In his second lecture, Professor Arato discussed the problematic concept of business corporations in public international law—conventional wisdom is that classical international law does not recognise corporations as international legal persons. However, he made the case that private corporations are already so. But, unlike states and international organisations, the international legal status of corporations is ad hoc rather than categorical—addressed irregularly and inconsistently across different treaty-based regimes, including human rights treaties and international investment agreements.

As a result, corporations have long been able to enjoy the powers and privileges of international legal personality while completely avoiding its associated liabilities, said Professor Arato, as he highlighted that the time has perhaps come to bring them more fully into the system.

Second lecture: Professor Arato engaged with the audience and Professor Tan on discussions related to how, although classical international law does not recognise corporations as international legal persons, a range of international legal regimes have endowed them with the formal hallmarks of international legal personality.

Members in the audience spanning legal professionals and faculty members held a robust discussion with Professor Arato on the arguments he put forth.

The Sat Pal Khattar Professorship in Law was endowed by Mr Sat Pal Khattar ’66 LLM ’71 and family. A prominent lawyer, businessman and community leader, Mr Khattar established a leading law practice (Sat Pal Khattar Co, renamed KhattarWong & Partners, now known as WithersKhattarWong) and heads an investment firm (Khattar Holdings).

Born in India, Mr Khattar moved to Singapore in the 1950s, where he helped in his father’s business in his teens. Before setting up his law firm, he entered the civil service and was awarded the Public Administrative Medal (Silver) in 1972. After retirement, he remained chairman of his private investment firm and held chairmanship and directorship of several organisations.

In recognition of his contributions to the labour movement, he had also been honoured on a number of occasions at the May Day Awards.

Ms Daphne Hong, S.C. ’91 LLM ’95, Solicitor-General of the Attorney-General’s Chambers, attended the first lecture, and is pictured alongside Professor Julian Arato and Professor Tan Cheng Han.
Professors Julian Arato and Tan Cheng Han, at the conclusion of both lectures.

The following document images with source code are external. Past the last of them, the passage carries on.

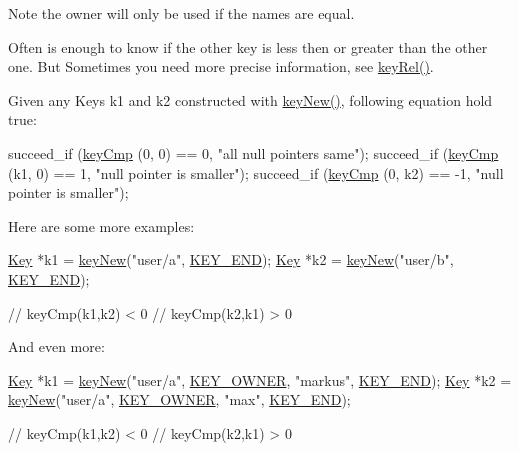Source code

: \begin{DoxyNote}{Note}
the owner will only be used if the names are equal.
\end{DoxyNote}
Often is enough to know if the other key is less then or greater than the other one. But Sometimes you need more precise information, see \hyperlink{group__keytest_ga6bb0f95ac34ce9c42d61bb35a76139d0}{key\+Rel()}.

Given any Keys k1 and k2 constructed with \hyperlink{group__key_gad23c65b44bf48d773759e1f9a4d43b89}{key\+New()}, following equation hold true\+:


\begin{DoxyCodeInclude}
        succeed\_if (\hyperlink{group__keytest_gaf6e66e12fe04d535a5d1c8218ced803e}{keyCmp} (0, 0) == 0, \textcolor{stringliteral}{"all null pointers same"});
        succeed\_if (\hyperlink{group__keytest_gaf6e66e12fe04d535a5d1c8218ced803e}{keyCmp} (k1, 0) == 1, \textcolor{stringliteral}{"null pointer is smaller"});
        succeed\_if (\hyperlink{group__keytest_gaf6e66e12fe04d535a5d1c8218ced803e}{keyCmp} (0, k2) == -1, \textcolor{stringliteral}{"null pointer is smaller"});
\end{DoxyCodeInclude}
 Here are some more examples\+: 
\begin{DoxyCode}
\hyperlink{classkdb_1_1Key_a5679f5cae63caddd64a60388b9cc77fa}{Key} *k1 = \hyperlink{group__key_gad23c65b44bf48d773759e1f9a4d43b89}{keyNew}(\textcolor{stringliteral}{"user/a"}, \hyperlink{group__key_gga91fb3178848bd682000958089abbaf40aa8adb6fcb92dec58fb19410eacfdd403}{KEY\_END});
\hyperlink{classkdb_1_1Key_a5679f5cae63caddd64a60388b9cc77fa}{Key} *k2 = \hyperlink{group__key_gad23c65b44bf48d773759e1f9a4d43b89}{keyNew}(\textcolor{stringliteral}{"user/b"}, \hyperlink{group__key_gga91fb3178848bd682000958089abbaf40aa8adb6fcb92dec58fb19410eacfdd403}{KEY\_END});

\textcolor{comment}{// keyCmp(k1,k2) < 0}
\textcolor{comment}{// keyCmp(k2,k1) > 0}
\end{DoxyCode}


And even more\+: 
\begin{DoxyCode}
\hyperlink{classkdb_1_1Key_a5679f5cae63caddd64a60388b9cc77fa}{Key} *k1 = \hyperlink{group__key_gad23c65b44bf48d773759e1f9a4d43b89}{keyNew}(\textcolor{stringliteral}{"user/a"}, \hyperlink{group__key_gga91fb3178848bd682000958089abbaf40a77ca60362fa8daca8d5347db4385068b}{KEY\_OWNER}, \textcolor{stringliteral}{"markus"}, \hyperlink{group__key_gga91fb3178848bd682000958089abbaf40aa8adb6fcb92dec58fb19410eacfdd403}{KEY\_END});
\hyperlink{classkdb_1_1Key_a5679f5cae63caddd64a60388b9cc77fa}{Key} *k2 = \hyperlink{group__key_gad23c65b44bf48d773759e1f9a4d43b89}{keyNew}(\textcolor{stringliteral}{"user/a"}, \hyperlink{group__key_gga91fb3178848bd682000958089abbaf40a77ca60362fa8daca8d5347db4385068b}{KEY\_OWNER}, \textcolor{stringliteral}{"max"}, \hyperlink{group__key_gga91fb3178848bd682000958089abbaf40aa8adb6fcb92dec58fb19410eacfdd403}{KEY\_END});

\textcolor{comment}{// keyCmp(k1,k2) < 0}
\textcolor{comment}{// keyCmp(k2,k1) > 0}
\end{DoxyCode}


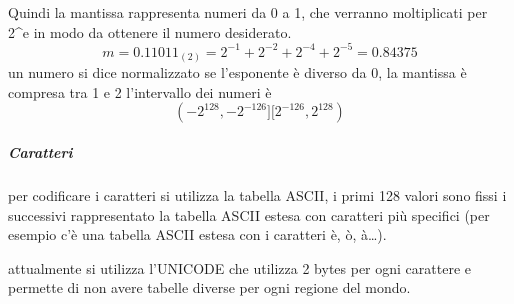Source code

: \documentclass[
  paper=a4,
  oneside  ,captions=tableheading
]{scrbook}
\begin{document}
Quindi la mantissa rappresenta numeri da 0 a 1, che verranno
moltiplicati per 2\^{}e in modo da ottenere il numero desiderato. \[
m=0.11011_{(2)} =  2^{-1}+2^{-2}+2^{-4}+2^{-5} = 0.84375
\] un numero si dice normalizzato se l'esponente è diverso da 0, la
mantissa è compresa tra 1 e 2 l'intervallo dei numeri è \[
(-2^{128}, -2^{-126}][2^{-126}, 2^{128})
\]

\hypertarget{caratteri}{%
\subparagraph{Caratteri}\label{caratteri}}

per codificare i caratteri si utilizza la tabella ASCII, i primi 128
valori sono fissi i successivi rappresentato la tabella ASCII estesa con
caratteri più specifici (per esempio c'è una tabella ASCII estesa con i
caratteri è, ò, à\ldots).

attualmente si utilizza l'UNICODE che utilizza 2 bytes per ogni
carattere e permette di non avere tabelle diverse per ogni regione del
mondo.
\end{document}
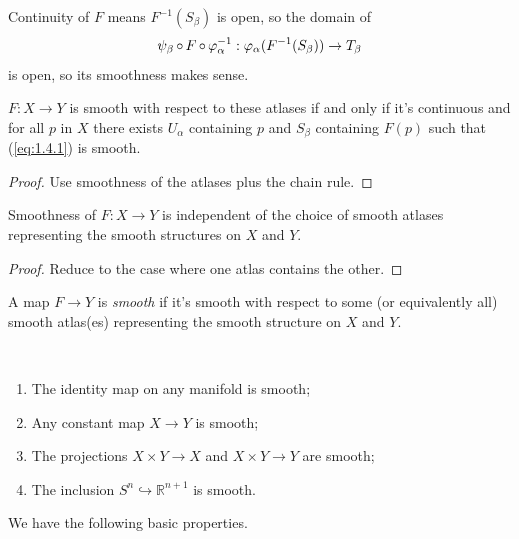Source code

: \documentclass[a4paper,11pt]{article}
\begin{document}
	\begin{rmk}
		Continuity of $F$ means $F^{-1}(S_\beta)$ is open, so the domain of 
		\begin{equation}
			\psi_\beta \operatorname{\circ} F \operatorname{\circ} \varphi_\alpha^{-1} : \varphi_\alpha (F^{-1}(S_\beta)) \to T_\beta
			\label{eq:1.4.1}
		\end{equation}
		is open, so its smoothness makes sense.
	\end{rmk}

	\begin{lem}
		$F: X\to Y$ is smooth with respect to these atlases if and only if it's continuous and for all $p$ in $X$ there exists $U_\alpha$ containing $p$ and $S_\beta$ containing $F(p)$ such that (\ref{eq:1.4.1}) is smooth.
	\end{lem}
	\begin{proof}
		Use smoothness of the atlases plus the chain rule.
	\end{proof}

	\begin{cor}
		Smoothness of $F: X \to Y$ is independent of the choice of smooth atlases representing the smooth structures on $X$ and $Y$.
	\end{cor}
	\begin{proof}
		Reduce to the case where one atlas contains the other.
	\end{proof}

	\begin{defi}
		A map $F \to Y$ is \emph{smooth} if it's smooth with respect to some (or equivalently all) smooth atlas(es) representing the smooth structure on $X$ and $Y$.
	\end{defi}

	\begin{ex}
		\ 
		\begin{enumerate}
			\item The identity map on any manifold is smooth;
			\item Any constant map $X \to Y$ is smooth;
			\item The projections $X \times Y \to X$ and $X \times Y \to Y$ are smooth;
			\item The inclusion $S^n \hookrightarrow \mathbb{R}^{n+1}$ is smooth.
		\end{enumerate}
	\end{ex}

	We have the following basic properties.
\end{document}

About Professor Julian Arato

Julian Arato is a Professor of Law at the University of Michigan. His scholarly expertise spans the areas of public international law, international trade, international investment law and arbitration, contracts and corporations.

Professor Arato is an author of International Law: Cases and Materials (8th edition). He is also an author of International Trade Law Through the Cases (2025 edition). His article, “The Private Law Critique of International Investment Law”, won the 2019 Francis Deak Prize for Best Article by a Younger Author published in the American Journal of International Law, as well as the inaugural ICCA—Guillermo Aguilar-Alvarez Memorial Prize.

Professor Arato is on the board of editors of the American Journal of International Law, a member of the executive board of the European Journal of International Law (EJIL), and an editor of the EJIL:Talk! blog.